If it's your crib, try to help yourself by putting something good there.
Fives are good, pairs, or cards that touch (to form a run.) But never break
up your hand in hopes of getting a good crib. Your hand is where you need to
score most of your points; high-scoring cribs are unusual and require luck or
an opponent's mistake.
Double runs should almost always be kept; chances of a quadruple or triple
run are high enough to warrant keeping a double run even if you must help
your opponent's crib a bit. An exception would be a hand like 5-5-10-10-9-8,
when the best play is to throw the 9 8.
When faced with a choice of face cards to discard, throwing a King into the
opponent's crib is better than throwing a Queen or Jack, since it's hardest
to form a run with a King (eg. a K needs a Q-J, whereas a Q needs K-J or J-10
and a J needs K-Q, Q-10, or 10-9.) For your own crib, of course, a Jack is
best and a King is worst. Try not to put cards that are close together into
the opponent's crib.
When there's a conflict between helping the opponent's crib and keeping your
own hand intact, consider the score of the game. If you're ahead and it's okay
if you both score big, you might take a chance on giving the opponent a big
crib. But if you're behind, you want to play defensively and slow down the
game, which means you should give up your own best hand to avoid helping the
opponent.
Try to avoid putting combinations into the opponent's crib that could result
in a 24 hand (quadruple runs involving 8-7-6 or 6-5-4.)
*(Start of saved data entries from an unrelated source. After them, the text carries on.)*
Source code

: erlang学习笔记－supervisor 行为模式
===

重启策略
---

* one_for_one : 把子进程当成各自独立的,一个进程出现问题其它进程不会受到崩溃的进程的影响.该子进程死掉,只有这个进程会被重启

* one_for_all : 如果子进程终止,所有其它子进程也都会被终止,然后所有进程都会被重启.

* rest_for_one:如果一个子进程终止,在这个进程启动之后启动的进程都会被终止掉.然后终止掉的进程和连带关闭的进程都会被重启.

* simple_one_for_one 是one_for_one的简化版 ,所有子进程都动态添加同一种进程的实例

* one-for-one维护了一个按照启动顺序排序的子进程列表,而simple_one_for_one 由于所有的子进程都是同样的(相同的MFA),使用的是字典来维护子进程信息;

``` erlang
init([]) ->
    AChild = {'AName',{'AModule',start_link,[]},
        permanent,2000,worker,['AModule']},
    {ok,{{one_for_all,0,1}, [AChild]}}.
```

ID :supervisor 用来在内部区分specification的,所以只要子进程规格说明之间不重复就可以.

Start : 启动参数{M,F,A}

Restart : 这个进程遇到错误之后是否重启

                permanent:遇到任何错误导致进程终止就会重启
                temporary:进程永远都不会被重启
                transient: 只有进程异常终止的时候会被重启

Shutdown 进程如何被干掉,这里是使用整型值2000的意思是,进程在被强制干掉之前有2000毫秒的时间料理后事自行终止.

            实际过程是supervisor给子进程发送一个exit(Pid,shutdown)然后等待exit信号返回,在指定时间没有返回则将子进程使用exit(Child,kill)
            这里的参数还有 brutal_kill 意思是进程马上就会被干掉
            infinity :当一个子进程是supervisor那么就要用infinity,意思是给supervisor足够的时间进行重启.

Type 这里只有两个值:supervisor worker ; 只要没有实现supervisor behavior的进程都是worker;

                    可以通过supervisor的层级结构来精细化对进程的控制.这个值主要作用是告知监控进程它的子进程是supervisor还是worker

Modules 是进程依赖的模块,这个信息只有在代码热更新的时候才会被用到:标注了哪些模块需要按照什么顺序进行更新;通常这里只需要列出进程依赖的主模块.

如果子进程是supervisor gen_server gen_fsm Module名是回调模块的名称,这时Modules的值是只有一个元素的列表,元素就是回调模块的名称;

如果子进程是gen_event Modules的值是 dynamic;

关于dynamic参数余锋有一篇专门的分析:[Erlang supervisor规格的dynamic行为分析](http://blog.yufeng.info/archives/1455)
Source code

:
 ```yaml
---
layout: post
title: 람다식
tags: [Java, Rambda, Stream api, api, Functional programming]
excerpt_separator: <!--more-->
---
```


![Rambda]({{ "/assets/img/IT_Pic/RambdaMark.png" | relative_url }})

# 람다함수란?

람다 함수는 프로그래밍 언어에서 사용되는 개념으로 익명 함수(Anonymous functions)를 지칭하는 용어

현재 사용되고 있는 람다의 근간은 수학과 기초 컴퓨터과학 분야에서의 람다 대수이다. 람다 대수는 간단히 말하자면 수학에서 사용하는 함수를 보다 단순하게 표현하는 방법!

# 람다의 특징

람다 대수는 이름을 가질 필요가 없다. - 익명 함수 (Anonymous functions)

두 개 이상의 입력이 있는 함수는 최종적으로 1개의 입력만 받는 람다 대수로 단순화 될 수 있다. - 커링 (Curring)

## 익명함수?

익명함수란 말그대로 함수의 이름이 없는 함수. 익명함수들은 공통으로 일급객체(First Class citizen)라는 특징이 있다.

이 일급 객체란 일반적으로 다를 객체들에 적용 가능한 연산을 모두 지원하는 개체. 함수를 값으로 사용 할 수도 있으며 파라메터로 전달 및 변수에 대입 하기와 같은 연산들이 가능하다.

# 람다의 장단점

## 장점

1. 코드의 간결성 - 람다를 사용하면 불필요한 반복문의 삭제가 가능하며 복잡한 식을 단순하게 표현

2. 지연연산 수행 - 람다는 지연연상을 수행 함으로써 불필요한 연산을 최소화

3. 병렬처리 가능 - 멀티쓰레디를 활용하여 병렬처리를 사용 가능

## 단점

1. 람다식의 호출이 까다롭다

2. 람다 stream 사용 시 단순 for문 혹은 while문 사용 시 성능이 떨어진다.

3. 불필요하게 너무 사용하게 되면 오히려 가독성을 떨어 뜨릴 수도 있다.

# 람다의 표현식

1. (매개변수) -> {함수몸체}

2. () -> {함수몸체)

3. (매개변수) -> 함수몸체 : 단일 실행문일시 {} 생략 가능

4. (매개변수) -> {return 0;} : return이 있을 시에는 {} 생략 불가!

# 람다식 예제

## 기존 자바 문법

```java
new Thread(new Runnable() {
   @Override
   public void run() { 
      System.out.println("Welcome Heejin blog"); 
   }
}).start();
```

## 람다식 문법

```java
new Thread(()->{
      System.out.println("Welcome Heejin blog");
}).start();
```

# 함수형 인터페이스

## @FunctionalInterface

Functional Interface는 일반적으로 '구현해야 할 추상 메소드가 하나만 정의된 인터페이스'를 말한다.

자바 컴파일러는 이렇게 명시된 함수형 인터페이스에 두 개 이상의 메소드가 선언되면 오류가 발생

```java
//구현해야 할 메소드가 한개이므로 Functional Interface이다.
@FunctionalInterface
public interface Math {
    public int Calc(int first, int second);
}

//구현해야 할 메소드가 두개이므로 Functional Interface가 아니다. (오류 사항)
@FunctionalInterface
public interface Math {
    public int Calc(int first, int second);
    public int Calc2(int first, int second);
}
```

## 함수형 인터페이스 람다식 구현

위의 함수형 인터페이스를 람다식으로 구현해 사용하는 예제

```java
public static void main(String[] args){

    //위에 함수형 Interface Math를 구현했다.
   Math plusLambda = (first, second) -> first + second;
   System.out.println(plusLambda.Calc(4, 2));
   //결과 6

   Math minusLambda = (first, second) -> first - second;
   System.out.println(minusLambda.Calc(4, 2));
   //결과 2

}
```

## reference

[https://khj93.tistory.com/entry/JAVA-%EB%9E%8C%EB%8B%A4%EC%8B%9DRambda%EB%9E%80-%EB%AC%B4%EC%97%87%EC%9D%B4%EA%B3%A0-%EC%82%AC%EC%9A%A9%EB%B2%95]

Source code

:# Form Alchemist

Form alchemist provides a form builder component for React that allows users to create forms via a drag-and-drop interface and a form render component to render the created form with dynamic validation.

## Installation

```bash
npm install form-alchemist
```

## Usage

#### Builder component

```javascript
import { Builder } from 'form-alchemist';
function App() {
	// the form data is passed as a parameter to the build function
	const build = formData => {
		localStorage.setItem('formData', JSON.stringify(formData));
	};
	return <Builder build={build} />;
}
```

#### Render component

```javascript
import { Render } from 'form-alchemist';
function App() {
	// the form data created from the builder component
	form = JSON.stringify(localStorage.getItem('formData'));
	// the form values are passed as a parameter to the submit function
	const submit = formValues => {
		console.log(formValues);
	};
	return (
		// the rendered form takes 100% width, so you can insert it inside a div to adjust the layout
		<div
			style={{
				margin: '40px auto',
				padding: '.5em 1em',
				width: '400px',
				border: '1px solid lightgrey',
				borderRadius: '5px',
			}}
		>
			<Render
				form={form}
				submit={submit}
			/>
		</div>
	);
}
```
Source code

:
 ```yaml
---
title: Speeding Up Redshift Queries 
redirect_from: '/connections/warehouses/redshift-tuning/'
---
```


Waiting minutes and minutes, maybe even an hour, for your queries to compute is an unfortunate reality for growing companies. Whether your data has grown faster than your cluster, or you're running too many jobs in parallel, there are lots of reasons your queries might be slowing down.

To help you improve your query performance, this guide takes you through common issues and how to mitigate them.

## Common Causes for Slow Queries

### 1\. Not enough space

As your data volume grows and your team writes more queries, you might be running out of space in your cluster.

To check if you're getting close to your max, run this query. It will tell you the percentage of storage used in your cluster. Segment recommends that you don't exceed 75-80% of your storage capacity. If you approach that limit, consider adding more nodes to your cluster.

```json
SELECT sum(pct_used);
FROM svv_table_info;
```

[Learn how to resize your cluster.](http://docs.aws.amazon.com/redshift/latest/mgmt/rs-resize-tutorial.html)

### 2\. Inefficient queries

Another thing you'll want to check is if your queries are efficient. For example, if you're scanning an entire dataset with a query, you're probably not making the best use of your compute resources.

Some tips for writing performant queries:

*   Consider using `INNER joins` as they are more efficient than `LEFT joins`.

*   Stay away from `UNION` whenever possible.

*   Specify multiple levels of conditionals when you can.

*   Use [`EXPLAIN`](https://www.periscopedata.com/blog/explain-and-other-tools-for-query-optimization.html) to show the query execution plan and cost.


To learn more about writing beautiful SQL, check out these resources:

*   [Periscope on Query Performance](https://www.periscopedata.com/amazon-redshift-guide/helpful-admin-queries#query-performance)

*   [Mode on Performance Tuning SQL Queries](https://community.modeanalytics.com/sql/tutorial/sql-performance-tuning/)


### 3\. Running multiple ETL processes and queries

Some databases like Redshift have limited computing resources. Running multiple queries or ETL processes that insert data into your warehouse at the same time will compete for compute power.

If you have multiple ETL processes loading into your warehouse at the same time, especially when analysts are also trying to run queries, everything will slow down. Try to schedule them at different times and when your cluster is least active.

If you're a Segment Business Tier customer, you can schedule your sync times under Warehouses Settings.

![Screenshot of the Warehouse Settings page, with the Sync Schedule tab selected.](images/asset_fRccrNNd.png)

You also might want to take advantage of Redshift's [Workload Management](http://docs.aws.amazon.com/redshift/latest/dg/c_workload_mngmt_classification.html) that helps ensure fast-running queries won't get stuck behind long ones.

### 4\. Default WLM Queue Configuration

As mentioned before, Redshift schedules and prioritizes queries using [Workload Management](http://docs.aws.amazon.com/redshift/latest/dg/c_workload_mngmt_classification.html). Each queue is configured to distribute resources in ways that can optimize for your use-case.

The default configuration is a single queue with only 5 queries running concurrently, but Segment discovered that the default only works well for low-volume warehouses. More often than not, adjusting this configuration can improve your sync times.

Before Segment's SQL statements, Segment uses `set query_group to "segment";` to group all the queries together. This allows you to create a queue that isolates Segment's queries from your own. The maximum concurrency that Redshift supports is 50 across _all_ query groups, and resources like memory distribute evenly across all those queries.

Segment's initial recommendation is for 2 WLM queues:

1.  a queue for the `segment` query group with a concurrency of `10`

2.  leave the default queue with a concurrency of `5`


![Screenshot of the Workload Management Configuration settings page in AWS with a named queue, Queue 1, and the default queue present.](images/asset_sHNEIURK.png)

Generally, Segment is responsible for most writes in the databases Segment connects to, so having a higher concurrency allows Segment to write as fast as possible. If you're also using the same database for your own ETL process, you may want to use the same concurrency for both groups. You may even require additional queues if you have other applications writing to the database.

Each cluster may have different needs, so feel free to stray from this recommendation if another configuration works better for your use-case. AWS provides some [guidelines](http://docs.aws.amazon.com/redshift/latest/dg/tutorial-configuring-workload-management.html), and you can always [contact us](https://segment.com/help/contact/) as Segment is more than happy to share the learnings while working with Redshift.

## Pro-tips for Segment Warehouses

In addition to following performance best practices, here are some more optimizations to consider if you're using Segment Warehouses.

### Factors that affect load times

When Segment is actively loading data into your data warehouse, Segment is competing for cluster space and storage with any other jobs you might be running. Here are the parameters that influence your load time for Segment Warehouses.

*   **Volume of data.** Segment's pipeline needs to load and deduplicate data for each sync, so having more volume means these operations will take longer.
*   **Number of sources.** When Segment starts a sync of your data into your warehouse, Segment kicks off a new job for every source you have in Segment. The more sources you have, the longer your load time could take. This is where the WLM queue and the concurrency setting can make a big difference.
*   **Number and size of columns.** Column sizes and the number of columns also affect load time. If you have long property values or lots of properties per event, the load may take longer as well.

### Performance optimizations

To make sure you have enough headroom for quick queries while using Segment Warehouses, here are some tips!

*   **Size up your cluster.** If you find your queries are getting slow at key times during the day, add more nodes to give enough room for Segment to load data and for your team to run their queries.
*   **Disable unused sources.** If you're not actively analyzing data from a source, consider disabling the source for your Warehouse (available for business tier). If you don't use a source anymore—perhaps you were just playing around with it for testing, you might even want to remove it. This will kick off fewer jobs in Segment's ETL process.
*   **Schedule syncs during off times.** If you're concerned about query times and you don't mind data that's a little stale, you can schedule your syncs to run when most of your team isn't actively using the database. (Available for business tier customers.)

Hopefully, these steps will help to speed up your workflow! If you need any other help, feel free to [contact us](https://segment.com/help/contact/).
Putting a five into your own crib is a good idea if it doesn't do much in
your hand. The opponent is likely to throw at least one 10 card into your
crib on most deals.
If it's late in the game and you need to peg out from a short distance from
home, it's good to keep a combination of cards totaling 11. This often allows
you to score two points for 31.
Pegging
Playing the hand requires careful thinking. Consider how many different
cards will allow the opponent to score if you make a particular lead. For
example, leading a Queen gives the opponent seven chances to score: any of
the deck's four fives or three queens will let the opponent score two points
(either for fifteen or a pair.) If you hold a five and another Queen, though,
the opponent has two fewer cards to score, and can't score at all without
allowing you a counterplay.
The safest opening leads are cards below a five, since they don't allow the
opponent to make a fifteen right away. If you have only one low card, you may
want to save it for later; thus, with a hand such as K-Q-J-A, you lead the
King (the opponent is a little less likely to pair this than the Queen or
Jack, since those form runs more ways.) If instead you lead the Ace, the
opponent may play 11, you 21, and the opponent 31, which is bad for you.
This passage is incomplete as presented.